-------- GIVEN DATA

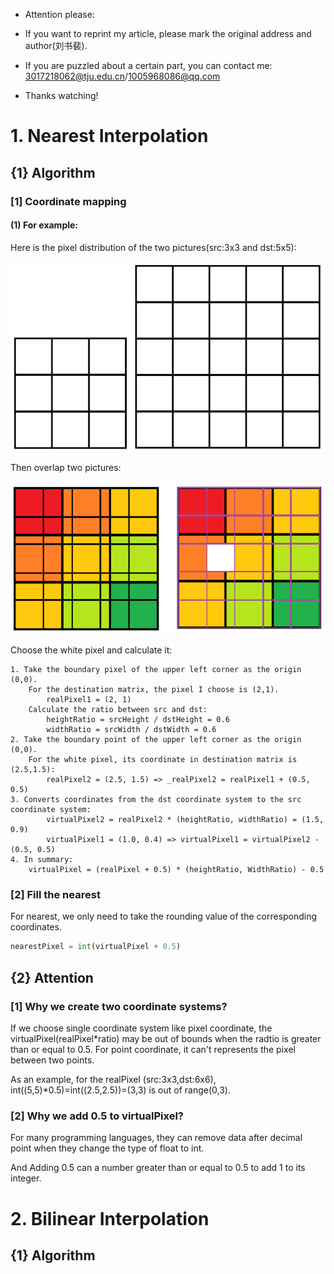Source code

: - Attention please: 

- If you want to reprint my article, please mark the original address and author(刘书裴).

- If you are puzzled about a certain part, you can contact me: 3017218062@tju.edu.cn/1005968086@qq.com

- Thanks watching!

# 1. Nearest Interpolation

## {1} Algorithm

### [1] Coordinate mapping

#### (1) For example:

Here is the pixel distribution of the two pictures(src:3x3 and dst:5x5):

![](../resource/interpolation/Nearest_Interpolation/image1.png)

Then overlap two pictures:

![](../resource/interpolation/Nearest_Interpolation/image2.png)

Choose the white pixel and  calculate it:

```
1. Take the boundary pixel of the upper left corner as the origin (0,0).
    For the destination matrix, the pixel I choose is (2,1).
        realPixel1 = (2, 1)
    Calculate the ratio between src and dst:
        heightRatio = srcHeight / dstHeight = 0.6
        widthRatio = srcWidth / dstWidth = 0.6
2. Take the boundary point of the upper left corner as the origin (0,0).
    For the white pixel, its coordinate in destination matrix is (2.5,1.5):
        realPixel2 = (2.5, 1.5) => _realPixel2 = realPixel1 + (0.5, 0.5)
3. Converts coordinates from the dst coordinate system to the src coordinate system:
        virtualPixel2 = realPixel2 * (heightRatio, widthRatio) = (1.5, 0.9)
        virtualPixel1 = (1.0, 0.4) => virtualPixel1 = virtualPixel2 - (0.5, 0.5)
4. In summary:
    virtualPixel = (realPixel + 0.5) * (heightRatio, WidthRatio) - 0.5
```

### [2] Fill the nearest

For nearest, we only need to take the rounding value of the corresponding coordinates.

```python
nearestPixel = int(virtualPixel + 0.5)
```

## {2} Attention

### [1] Why we create two coordinate systems?

If we choose single coordinate system like pixel coordinate, the virtualPixel(realPixel*ratio) may be out of bounds when the radtio is greater than or equal to 0.5. For point coordinate, it can't represents the pixel between two points.

As an example, for the realPixel (src:3x3,dst:6x6), int((5,5)*0.5)=int((2.5,2.5))=(3,3) is out of range(0,3).

### [2] Why we add 0.5 to virtualPixel?

For many programming languages, they can remove data after decimal point when they change the type of float to int.

And Adding 0.5 can a number greater than or equal to 0.5 to add 1 to its integer.

# 2. Bilinear Interpolation

## {1} Algorithm

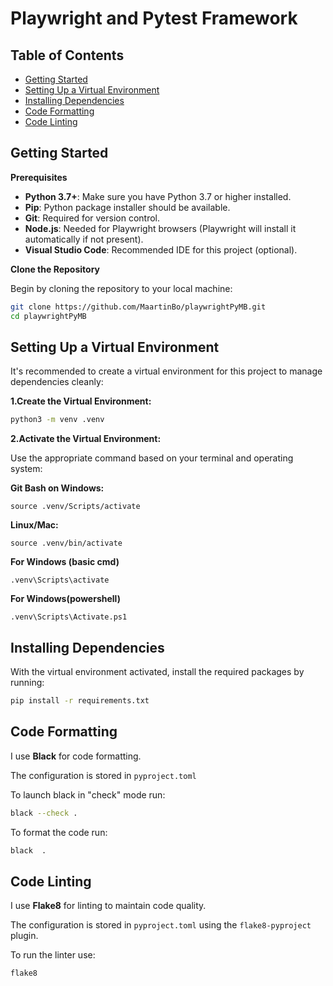 # Playwright and Pytest Framework

## Table of Contents

- [Getting Started](#getting-started)
- [Setting Up a Virtual Environment](#setting-up-a-virtual-environment)
- [Installing Dependencies](#installing-dependencies)
- [Code Formatting](#code-formatting)
- [Code Linting](#code-linting)

## Getting Started

**Prerequisites**

- **Python 3.7+**: Make sure you have Python 3.7 or higher installed.
- **Pip**: Python package installer should be available.
- **Git**: Required for version control.
- **Node.js**: Needed for Playwright browsers (Playwright will install it automatically if not present).
- **Visual Studio Code**: Recommended IDE for this project (optional).

**Clone the Repository**

Begin by cloning the repository to your local machine:

```bash
git clone https://github.com/MaartinBo/playwrightPyMB.git
cd playwrightPyMB
```

## Setting Up a Virtual Environment

It's recommended to create a virtual environment for this project to manage dependencies cleanly:

**1.Create the Virtual Environment:**

```bash
python3 -m venv .venv
```

**2.Activate the Virtual Environment:**

Use the appropriate command based on your terminal and operating system:

**Git Bash on Windows:**

```
source .venv/Scripts/activate
```

**Linux/Mac:**

```
source .venv/bin/activate
```

**For Windows (basic cmd)**

```
.venv\Scripts\activate
```

**For Windows(powershell)**

```
.venv\Scripts\Activate.ps1
```

## Installing Dependencies

With the virtual environment activated, install the required packages by running:

```bash
pip install -r requirements.txt
```

## Code Formatting

I use **Black** for code formatting.

The configuration is stored in `pyproject.toml`

To launch black in "check" mode run:

```bash
black --check .
```

To format the code run:

```bash
black  .
```

## Code Linting

I use **Flake8** for linting to maintain code quality.

The configuration is stored in `pyproject.toml` using the `flake8-pyproject` plugin.

To run the linter use:

```bash
flake8
```
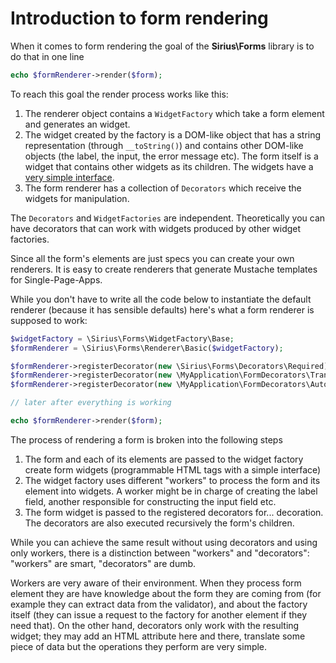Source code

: # Introduction to form rendering

When it comes to form rendering the goal of the **Sirius\Forms** library is to do that in one line

```php
echo $formRenderer->render($form);
```

To reach this goal the render process works like this:

1. The renderer object contains a `WidgetFactory` which take a form element and generates an widget. 
2. The widget created by the factory is a DOM-like object that has a string representation (through `__toString()`) and contains other DOM-like objects (the label, the input, the error message etc). The form itself is a widget that contains other widgets as its children. The widgets have a [very simple interface](../10_API/Widget.md).
3. The form renderer has a collection of `Decorators` which receive the widgets for manipulation. 

The `Decorators` and `WidgetFactories` are independent. Theoretically you can have decorators that can work with widgets produced by other widget factories.

Since all the form's elements are just specs you can create your own renderers. It is easy to create renderers that generate Mustache templates for Single-Page-Apps.

While you don't have to write all the code below to instantiate the default renderer (because it has sensible defaults) here's what a form renderer is supposed to work:

```php
$widgetFactory = \Sirius\Forms\WidgetFactory\Base;
$formRenderer = \Sirius\Forms\Renderer\Basic($widgetFactory);

$formRenderer->registerDecorator(new \Sirius\Forms\Decorators\Required); // this is done by default
$formRenderer->registerDecorator(new \MyApplication\FormDecorators\Translate($translator));
$formRenderer->registerDecorator(new \MyApplication\FormDecorators\Autocomplete);

// later after everything is working

echo $formRenderer->render($form);
```

The process of rendering a form is broken into the following steps
1. The form and each of its elements are passed to the widget factory create form widgets (programmable HTML tags with a simple interface)
2. The widget factory uses different "workers" to process the form and its element into widgets. A worker might be in charge of creating the label field, another responsible for constructing the input field etc.
3. The form widget is passed to the registered decorators for... decoration. The decorators are also executed recursively the form's children.

While you can achieve the same result without using decorators and using only workers, there is a distinction between "workers" and "decorators": "workers" are smart, "decorators" are dumb. 

Workers are very aware of their environment. When they process form element they are have knowledge about the form they are coming from (for example they can extract data from the validator), and about the factory itself (they can issue a request to the factory for another element if they need that). On the other hand, decorators only work with the resulting widget; they may add an HTML attribute here and there, translate some piece of data but the operations they perform are very simple.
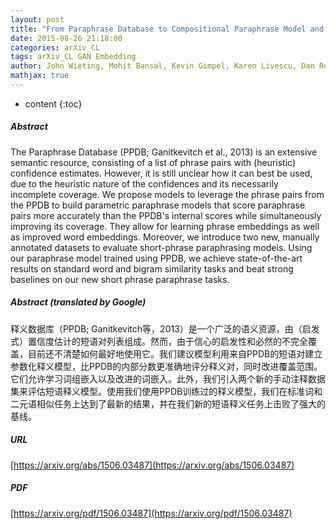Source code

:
 ```yaml
---
layout: post
title: "From Paraphrase Database to Compositional Paraphrase Model and Back"
date: 2015-08-26 21:18:00
categories: arXiv_CL
tags: arXiv_CL GAN Embedding
author: John Wieting, Mohit Bansal, Kevin Gimpel, Karen Livescu, Dan Roth
mathjax: true
---
```


* content
{:toc}

##### Abstract
The Paraphrase Database (PPDB; Ganitkevitch et al., 2013) is an extensive semantic resource, consisting of a list of phrase pairs with (heuristic) confidence estimates. However, it is still unclear how it can best be used, due to the heuristic nature of the confidences and its necessarily incomplete coverage. We propose models to leverage the phrase pairs from the PPDB to build parametric paraphrase models that score paraphrase pairs more accurately than the PPDB's internal scores while simultaneously improving its coverage. They allow for learning phrase embeddings as well as improved word embeddings. Moreover, we introduce two new, manually annotated datasets to evaluate short-phrase paraphrasing models. Using our paraphrase model trained using PPDB, we achieve state-of-the-art results on standard word and bigram similarity tasks and beat strong baselines on our new short phrase paraphrase tasks.

##### Abstract (translated by Google)
释义数据库（PPDB; Ganitkevitch等，2013）是一个广泛的语义资源，由（启发式）置信度估计的短语对列表组成。然而，由于信心的启发性和必然的不完全覆盖，目前还不清楚如何最好地使用它。我们建议模型利用来自PPDB的短语对建立参数化释义模型，比PPDB的内部分数更准确地评分释义对，同时改进覆盖范围。它们允许学习词组嵌入以及改进的词嵌入。此外，我们引入两个新的手动注释数据集来评估短语释义模型。使用我们使用PPDB训练过的释义模型，我们在标准词和二元语相似任务上达到了最新的结果，并在我们新的短语释义任务上击败了强大的基线。

##### URL
[https://arxiv.org/abs/1506.03487](https://arxiv.org/abs/1506.03487)

##### PDF
[https://arxiv.org/pdf/1506.03487](https://arxiv.org/pdf/1506.03487)

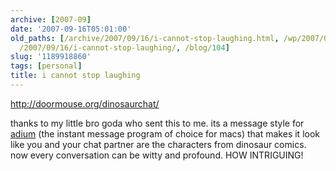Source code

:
 ```yaml
---
archive: [2007-09]
date: '2007-09-16T05:01:00'
old_paths: [/archive/2007/09/16/i-cannot-stop-laughing.html, /wp/2007/09/16/i-cannot-stop-laughing/,
  /2007/09/16/i-cannot-stop-laughing/, /blog/104]
slug: '1189918860'
tags: [personal]
title: i cannot stop laughing
---
```


http://doormouse.org/dinosaurchat/

thanks to my little bro goda who sent this to me. its a message style for
[adium][1] (the instant message program of choice for macs) that makes it
look like you and your chat partner are the characters from dinosaur
comics. now every conversation can be witty and profound. HOW INTRIGUING!

[1]: http://www.adiumx.com/

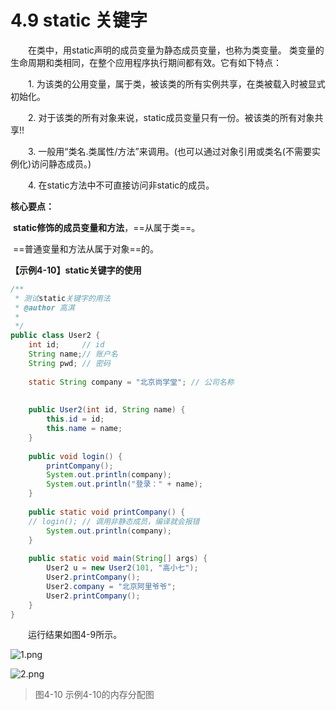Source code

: # 4.9 static 关键字

　　在类中，用static声明的成员变量为静态成员变量，也称为类变量。 类变量的生命周期和类相同，在整个应用程序执行期间都有效。它有如下特点：

　　1. 为该类的公用变量，属于类，被该类的所有实例共享，在类被载入时被显式初始化。

　　2. 对于该类的所有对象来说，static成员变量只有一份。被该类的所有对象共享!!

　　3. 一般用“类名.类属性/方法”来调用。(也可以通过对象引用或类名(不需要实例化)访问静态成员。)

　　4. 在static方法中不可直接访问非static的成员。

**核心要点：**

​      **static修饰的成员变量和方法**，==从属于类==。

​      ==普通变量和方法从属于对象==的。

**【示例4-10】static关键字的使用**

```java
/**
 * 测试static关键字的用法
 * @author 高淇
 *
 */
public class User2 {
    int id;     // id
    String name;// 账户名
    String pwd; // 密码
    
    static String company = "北京尚学堂"; // 公司名称
    
    
    public User2(int id, String name) {
        this.id = id;
        this.name = name;
    }
    
    public void login() {
    	printCompany();
    	System.out.println(company); 
        System.out.println("登录：" + name);
    }
    
    public static void printCompany() {
    // login(); // 调用非静态成员，编译就会报错
        System.out.println(company);
    }
    
    public static void main(String[] args) {
        User2 u = new User2(101, "高小七");
        User2.printCompany();
        User2.company = "北京阿里爷爷";
        User2.printCompany();
    }
}
```

　　运行结果如图4-9所示。

![1.png](http://www.sxt.cn/360shop/Public/admin/UEditor/20170516/1494927327134687.png)



![2.png](http://www.sxt.cn/360shop/Public/admin/UEditor/20170516/1494927332527045.png)

> 图4-10 示例4-10的内存分配图

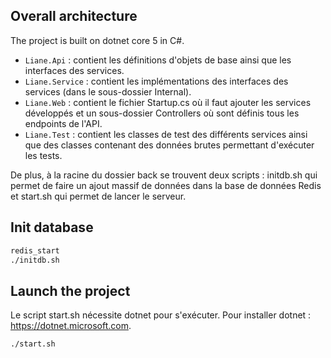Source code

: ## Overall architecture

The project is built on dotnet core 5 in C#.

- `Liane.Api` : contient les définitions d'objets de base ainsi que les interfaces des services.
- `Liane.Service` : contient les implémentations des interfaces des services (dans le sous-dossier Internal).
- `Liane.Web` : contient le fichier Startup.cs où il faut ajouter les services développés et un sous-dossier Controllers où sont définis tous les endpoints de l'API.
- `Liane.Test` : contient les classes de test des différents services ainsi que des classes contenant des données brutes permettant d'exécuter les tests.

De plus, à la racine du dossier back se trouvent deux scripts : initdb.sh qui permet de faire un ajout massif de données dans la base de données Redis et start.sh qui permet de lancer le serveur.

## Init database

```bash
redis_start
./initdb.sh
```

## Launch the project

Le script start.sh nécessite dotnet pour s'exécuter. 
Pour installer dotnet : https://dotnet.microsoft.com. 

```bash
./start.sh
```

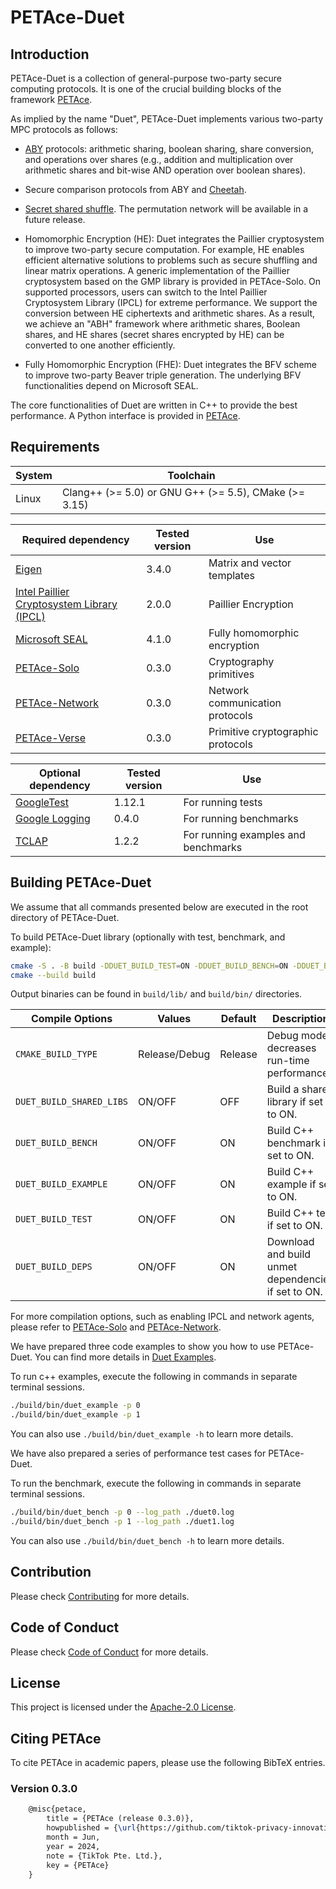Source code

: # PETAce-Duet

## Introduction

PETAce-Duet is a collection of general-purpose two-party secure computing protocols.
It is one of the crucial building blocks of the framework [PETAce](https://github.com/tiktok-privacy-innovation/PETAce).

As implied by the name "Duet", PETAce-Duet implements various two-party MPC protocols as follows:

- [ABY](https://www.ndss-symposium.org/wp-content/uploads/2017/09/08_2_1.pdf) protocols: arithmetic sharing, boolean sharing, share conversion, and operations over shares (e.g., addition and multiplication over arithmetic shares and bit-wise AND operation over boolean shares).

- Secure comparison protocols from ABY and [Cheetah](https://www.usenix.org/system/files/sec22-huang-zhicong.pdf).

- [Secret shared shuffle](https://link.springer.com/chapter/10.1007/978-3-030-64840-4_12). The permutation network will be available in a future release.

- Homomorphic Encryption (HE): Duet integrates the Paillier cryptosystem to improve two-party secure computation.
For example, HE enables efficient alternative solutions to problems such as secure shuffling and linear matrix operations.
A generic implementation of the Paillier cryptosystem based on the GMP library is provided in PETAce-Solo.
On supported processors, users can switch to the Intel Paillier Cryptosystem Library (IPCL) for extreme performance.
We support the conversion between HE ciphertexts and arithmetic shares. As a result, we achieve an "ABH" framework where arithmetic shares, Boolean shares, and HE shares (secret shares encrypted by HE) can be converted to one another efficiently.

- Fully Homomorphic Encryption (FHE): Duet integrates the BFV scheme to improve two-party Beaver triple generation.
The underlying BFV functionalities depend on Microsoft SEAL.

The core functionalities of Duet are written in C++ to provide the best performance.
A Python interface is provided in [PETAce](https://github.com/tiktok-privacy-innovation/PETAce).

## Requirements

| System | Toolchain                                             |
|--------|-------------------------------------------------------|
| Linux  | Clang++ (>= 5.0) or GNU G++ (>= 5.5), CMake (>= 3.15) |

| Required dependency                                                            | Tested version | Use                               |
|--------------------------------------------------------------------------------|----------------|-----------------------------------|
| [Eigen](https://gitlab.com/libeigen/eigen)                                     | 3.4.0          | Matrix and vector templates       |
| [Intel Paillier Cryptosystem Library (IPCL)](https://github.com/intel/pailliercryptolib)                                     | 2.0.0          | Paillier Encryption       |
| [Microsoft SEAL](https://github.com/microsoft/SEAL)                                     | 4.1.0          | Fully homomorphic encryption       |
| [PETAce-Solo](https://github.com/tiktok-privacy-innovation/PETAce-Solo)       | 0.3.0          | Cryptography primitives           |
| [PETAce-Network](https://github.com/tiktok-privacy-innovation/PETAce-Network) | 0.3.0          | Network communication protocols   |
| [PETAce-Verse](https://github.com/tiktok-privacy-innovation/PETAce-Verse)     | 0.3.0          | Primitive cryptographic protocols |

| Optional dependency                                    | Tested version | Use                    |
|--------------------------------------------------------|----------------|------------------------|
| [GoogleTest](https://github.com/google/googletest)     | 1.12.1         | For running tests      |
| [Google Logging](https://github.com/google/glog)   | 0.4.0          | For running benchmarks |
| [TCLAP](https://github.com/mirror/tclap)           | 1.2.2          | For running examples and benchmarks |

## Building PETAce-Duet

We assume that all commands presented below are executed in the root directory of PETAce-Duet.

To build PETAce-Duet library (optionally with test, benchmark, and example):

```bash
cmake -S . -B build -DDUET_BUILD_TEST=ON -DDUET_BUILD_BENCH=ON -DDUET_BUILD_EXAMPLE=ON
cmake --build build
```

Output binaries can be found in `build/lib/` and `build/bin/` directories.

| Compile Options          | Values        | Default | Description                                         |
|--------------------------|---------------|---------|-----------------------------------------------------|
| `CMAKE_BUILD_TYPE`       | Release/Debug | Release | Debug mode decreases run-time performance.          |
| `DUET_BUILD_SHARED_LIBS` | ON/OFF        | OFF     | Build a shared library if set to ON.                |
| `DUET_BUILD_BENCH`       | ON/OFF        | ON      | Build C++ benchmark if set to ON.                   |
| `DUET_BUILD_EXAMPLE`     | ON/OFF        | ON      | Build C++ example if set to ON.                     |
| `DUET_BUILD_TEST`        | ON/OFF        | ON      | Build C++ test if set to ON.                        |
| `DUET_BUILD_DEPS`        | ON/OFF        | ON      | Download and build unmet dependencies if set to ON. |

For more compilation options, such as enabling IPCL and network agents, please refer to [PETAce-Solo](https://github.com/tiktok-privacy-innovation/PETAce-Solo) and [PETAce-Network](https://github.com/tiktok-privacy-innovation/PETAce-Network).

We have prepared three code examples to show you how to use PETAce-Duet.
You can find more details in [Duet Examples](example/README.md).

To run c++ examples, execute the following in commands in separate terminal sessions.

```bash
./build/bin/duet_example -p 0
./build/bin/duet_example -p 1
```

You can also use `./build/bin/duet_example -h` to learn more details.

We have also prepared a series of performance test cases for PETAce-Duet.

To run the benchmark, execute the following in commands in separate terminal sessions.

```bash
./build/bin/duet_bench -p 0 --log_path ./duet0.log
./build/bin/duet_bench -p 1 --log_path ./duet1.log
```

You can also use `./build/bin/duet_bench -h` to learn more details.

## Contribution

Please check [Contributing](CONTRIBUTING.md) for more details.

## Code of Conduct

Please check [Code of Conduct](CODE_OF_CONDUCT.md) for more details.

## License

This project is licensed under the [Apache-2.0 License](LICENSE).

## Citing PETAce

To cite PETAce in academic papers, please use the following BibTeX entries.

### Version 0.3.0

```tex
    @misc{petace,
        title = {PETAce (release 0.3.0)},
        howpublished = {\url{https://github.com/tiktok-privacy-innovation/PETAce}},
        month = Jun,
        year = 2024,
        note = {TikTok Pte. Ltd.},
        key = {PETAce}
    }
```
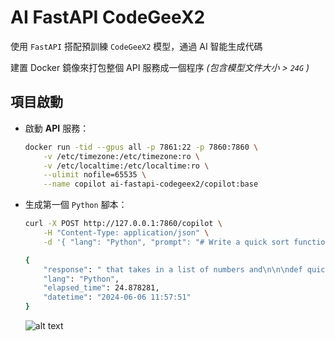 # AI FastAPI CodeGeeX2

使用 `FastAPI` 搭配預訓練 `CodeGeeX2` 模型，通過 AI 智能生成代碼

建置 Docker 鏡像來打包整個 API 服務成一個程序 *(包含模型文件大小 > `24G` )*

## 項目啟動

  - 啟動 **API** 服務：

    ```bash
    docker run -tid --gpus all -p 7861:22 -p 7860:7860 \
        -v /etc/timezone:/etc/timezone:ro \
        -v /etc/localtime:/etc/localtime:ro \
        --ulimit nofile=65535 \
        --name copilot ai-fastapi-codegeex2/copilot:base
    ```

  - 生成第一個 `Python` 腳本：

    ```bash
    curl -X POST http://127.0.0.1:7860/copilot \
        -H "Content-Type: application/json" \
        -d '{ "lang": "Python", "prompt": "# Write a quick sort function" }'
    ```

    ```bash
    {
        "response": " that takes in a list of numbers and\n\n\ndef quick_sort(lst):\n    if len(lst) <= 1:\n        return lst\n    pivot = lst[0]\n    less = [i for i in lst[1:] if i <= pivot]\n    greater = [i for i in lst[1:] if i > pivot]\n    return quick_sort(less) + [pivot] + quick_sort(greater)\n\n\nprint quick_sort([5, 3, 6, 2, 1, 4, 7, 8, 9, 10, 11, 12, 13, 14, 15, 16, 17, 18, 19, 20])",
        "lang": "Python",
        "elapsed_time": 24.878281,
        "datetime": "2024-06-06 11:57:51"
    }
    ```

    ![alt text](image.png)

----------------

ACTIVITY: Whenever a line of the listing contains the word "rendering", it counts; say the total only.

ANSWER TO THE EXERCISE: 3